Versions of JavaScript

With the recent talk of JavaScript 1.9 there’s been some confusion as to what exactly that version means – especially in relation to other browsers. Here’s a quick breakdown:

  • IE 6-7 support JScript 5 (which is equivalent to ECMAScript 3, JavaScript 1.5)
  • IE 8 supports JScript 6 (which is equivalent to ECMAScript 3, JavaScript 1.5 – more bug fixes over JScript 5)
  • Firefox 1.0 supports JavaScript 1.5 (ECMAScript 3 equivalent)
  • Firefox 1.5 supports JavaScript 1.6 (1.5 + Array Extras + E4X + misc.)
  • Firefox 2.0 supports JavaScript 1.7 (1.6 + Generator + Iterators + let + misc.)
  • Firefox 3.0 supports JavaScript 1.8 (1.7 + Generator Expressions + Expression Closures + misc.)
  • The next version of Firefox will support JavaScript 1.9 (1.8 + To be determined)
  • Opera supports a language that is equivalent to ECMAScript 3 + Getters and Setters + misc.
  • Safari supports a language that is equivalent to ECMAScript 3 + Getters and Setters + misc.

It should be noted that the only browser that supports ‘JavaScript’ are Mozilla-based ones.

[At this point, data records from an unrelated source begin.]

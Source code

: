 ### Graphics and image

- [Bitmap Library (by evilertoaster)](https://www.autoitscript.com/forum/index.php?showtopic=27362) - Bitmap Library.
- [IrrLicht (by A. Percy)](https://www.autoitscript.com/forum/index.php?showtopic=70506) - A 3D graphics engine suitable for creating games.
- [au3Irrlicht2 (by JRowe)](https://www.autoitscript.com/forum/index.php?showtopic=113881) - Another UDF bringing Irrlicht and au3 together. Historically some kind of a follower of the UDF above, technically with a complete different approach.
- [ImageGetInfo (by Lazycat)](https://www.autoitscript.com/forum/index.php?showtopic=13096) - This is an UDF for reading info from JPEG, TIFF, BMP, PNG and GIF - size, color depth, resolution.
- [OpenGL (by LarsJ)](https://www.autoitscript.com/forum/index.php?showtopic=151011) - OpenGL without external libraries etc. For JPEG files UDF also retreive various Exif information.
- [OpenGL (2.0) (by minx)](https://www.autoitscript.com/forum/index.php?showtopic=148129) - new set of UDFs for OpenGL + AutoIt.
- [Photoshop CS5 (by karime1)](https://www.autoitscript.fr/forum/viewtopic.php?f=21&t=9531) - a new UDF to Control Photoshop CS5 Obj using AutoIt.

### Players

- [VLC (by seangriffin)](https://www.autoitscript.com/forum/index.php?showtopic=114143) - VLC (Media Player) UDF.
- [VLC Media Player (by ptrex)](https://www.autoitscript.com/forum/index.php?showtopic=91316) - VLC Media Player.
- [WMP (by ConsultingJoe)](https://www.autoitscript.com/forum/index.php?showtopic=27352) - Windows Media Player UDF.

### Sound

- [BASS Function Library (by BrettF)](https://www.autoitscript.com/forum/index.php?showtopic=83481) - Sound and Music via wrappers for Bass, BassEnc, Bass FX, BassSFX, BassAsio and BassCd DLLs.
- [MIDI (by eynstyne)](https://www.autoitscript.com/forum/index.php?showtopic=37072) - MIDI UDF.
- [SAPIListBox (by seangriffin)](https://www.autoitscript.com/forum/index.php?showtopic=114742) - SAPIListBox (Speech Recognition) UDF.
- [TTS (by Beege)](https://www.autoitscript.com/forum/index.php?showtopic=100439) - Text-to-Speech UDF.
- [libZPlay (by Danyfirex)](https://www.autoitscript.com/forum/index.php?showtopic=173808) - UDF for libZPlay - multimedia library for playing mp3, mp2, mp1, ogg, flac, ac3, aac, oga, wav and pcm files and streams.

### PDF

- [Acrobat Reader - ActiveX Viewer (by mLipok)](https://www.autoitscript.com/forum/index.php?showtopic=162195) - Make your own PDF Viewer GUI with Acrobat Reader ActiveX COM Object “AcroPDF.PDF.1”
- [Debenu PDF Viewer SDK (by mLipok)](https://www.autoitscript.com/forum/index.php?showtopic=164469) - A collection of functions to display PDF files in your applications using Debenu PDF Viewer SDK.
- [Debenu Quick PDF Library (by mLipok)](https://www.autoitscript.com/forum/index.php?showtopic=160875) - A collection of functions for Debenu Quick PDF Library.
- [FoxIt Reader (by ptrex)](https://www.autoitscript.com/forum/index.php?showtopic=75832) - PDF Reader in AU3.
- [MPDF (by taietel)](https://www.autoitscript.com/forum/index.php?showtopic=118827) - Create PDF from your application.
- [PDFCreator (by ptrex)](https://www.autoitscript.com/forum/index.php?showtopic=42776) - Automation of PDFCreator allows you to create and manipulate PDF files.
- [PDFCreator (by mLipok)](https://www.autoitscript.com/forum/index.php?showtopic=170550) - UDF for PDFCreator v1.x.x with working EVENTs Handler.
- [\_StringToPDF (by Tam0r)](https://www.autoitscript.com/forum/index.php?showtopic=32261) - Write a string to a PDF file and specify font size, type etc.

However, all modern browsers support a version of ECMAScript – at least version 3. JavaScript 1.6-1.9 are just code names for the interim versions of ECMAScript (JavaScript on Gecko) that are leading up to JavaScript 2.0 (ECMAScript 4). Of course no other browser will support another JavaScript 1.6-1.9, since they aren’t obligated to support JavaScript. However, that hasn’t stopped browsers from implementing JavaScript features (such as getters and setters in Opera and Safari).

A big goal of Mozilla is to try implementing difficult ECMAScript features, helping to lead other browsers by example. By using these stepping-stone JavaScript 1.6-1.9 releases as a way to test out bug fixes and functionality both users, and browser vendors, can get a better picture of the changes that will be occurring in the language. This has been a big point in the development of JavaScript 2 (ECMAScript 4) – Mozilla was able to show, through demonstrable real-world usage, that certain features were safe to implement (generators, array comprehension, and getters and setters). Mozilla will be continuing this tradition with JavaScript 1.9, landing new features and bug fixes (the vast majority of which will be from the upcoming ECMAScript 4 specification) – helping to bring the newest version of JavaScript just a couple steps closer.